→ **Extracted data entries**
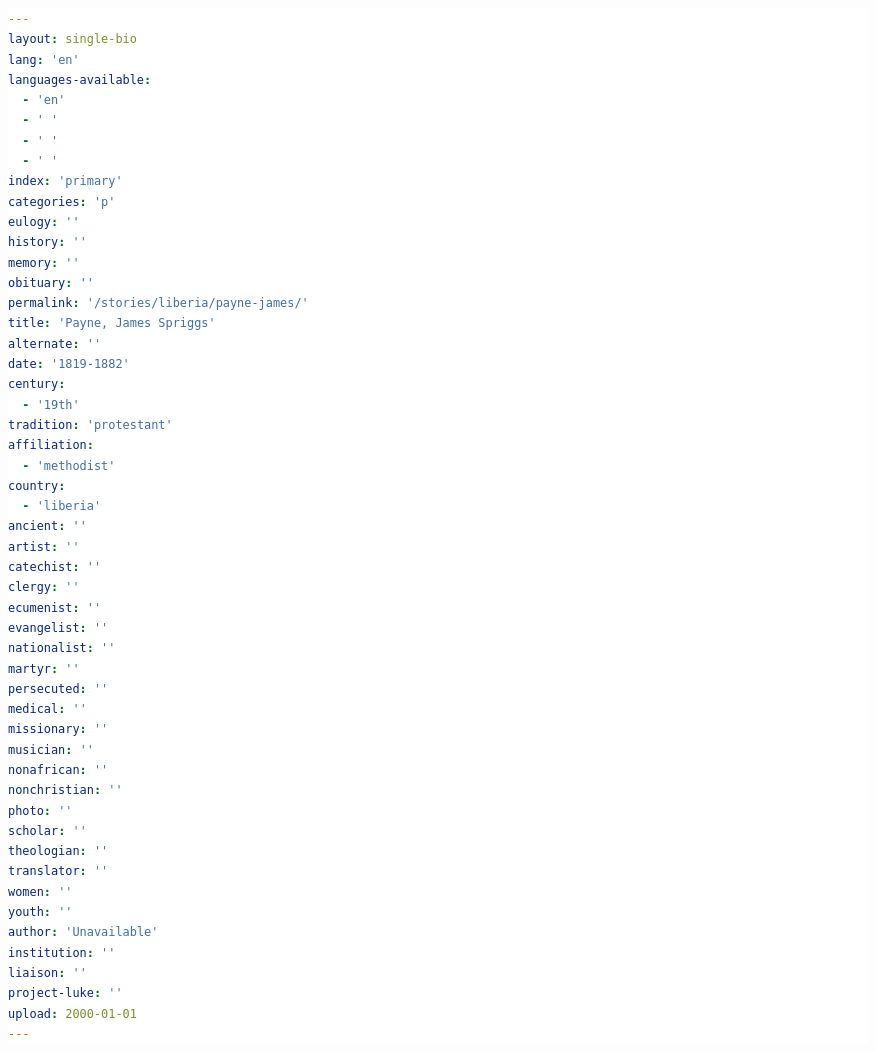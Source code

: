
 ```yaml
---
layout: single-bio
lang: 'en'
languages-available:
  - 'en'
  - ' '
  - ' '
  - ' '
index: 'primary'
categories: 'p'
eulogy: ''
history: ''
memory: ''
obituary: ''
permalink: '/stories/liberia/payne-james/'
title: 'Payne, James Spriggs'
alternate: ''
date: '1819-1882'
century:
  - '19th'
tradition: 'protestant'
affiliation:
  - 'methodist'
country:
  - 'liberia'
ancient: ''
artist: ''
catechist: ''
clergy: ''
ecumenist: ''
evangelist: ''
nationalist: ''
martyr: ''
persecuted: ''
medical: ''
missionary: ''
musician: ''
nonafrican: ''
nonchristian: ''
photo: ''
scholar: ''
theologian: ''
translator: ''
women: ''
youth: ''
author: 'Unavailable'
institution: ''
liaison: ''
project-luke: ''
upload: 2000-01-01
---
```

→ **Task**
Could you repeat all of the data exactly, minus the pictures?

→ **Completed exercise**
Source code

:
 ```yaml
---
layout: single-bio
lang: 'en'
languages-available:
  - 'en'
  - ' '
  - ' '
  - ' '
index: 'primary'
categories: 'p'
eulogy: ''
history: ''
memory: ''
obituary: ''
permalink: '/stories/liberia/payne-james/'
title: 'Payne, James Spriggs'
alternate: ''
date: '1819-1882'
century:
  - '19th'
tradition: 'protestant'
affiliation:
  - 'methodist'
country:
  - 'liberia'
ancient: ''
artist: ''
catechist: ''
clergy: ''
ecumenist: ''
evangelist: ''
nationalist: ''
martyr: ''
persecuted: ''
medical: ''
missionary: ''
musician: ''
nonafrican: ''
nonchristian: ''
photo: ''
scholar: ''
theologian: ''
translator: ''
women: ''
youth: ''
author: 'Unavailable'
institution: ''
liaison: ''
project-luke: ''
upload: 2000-01-01
---
```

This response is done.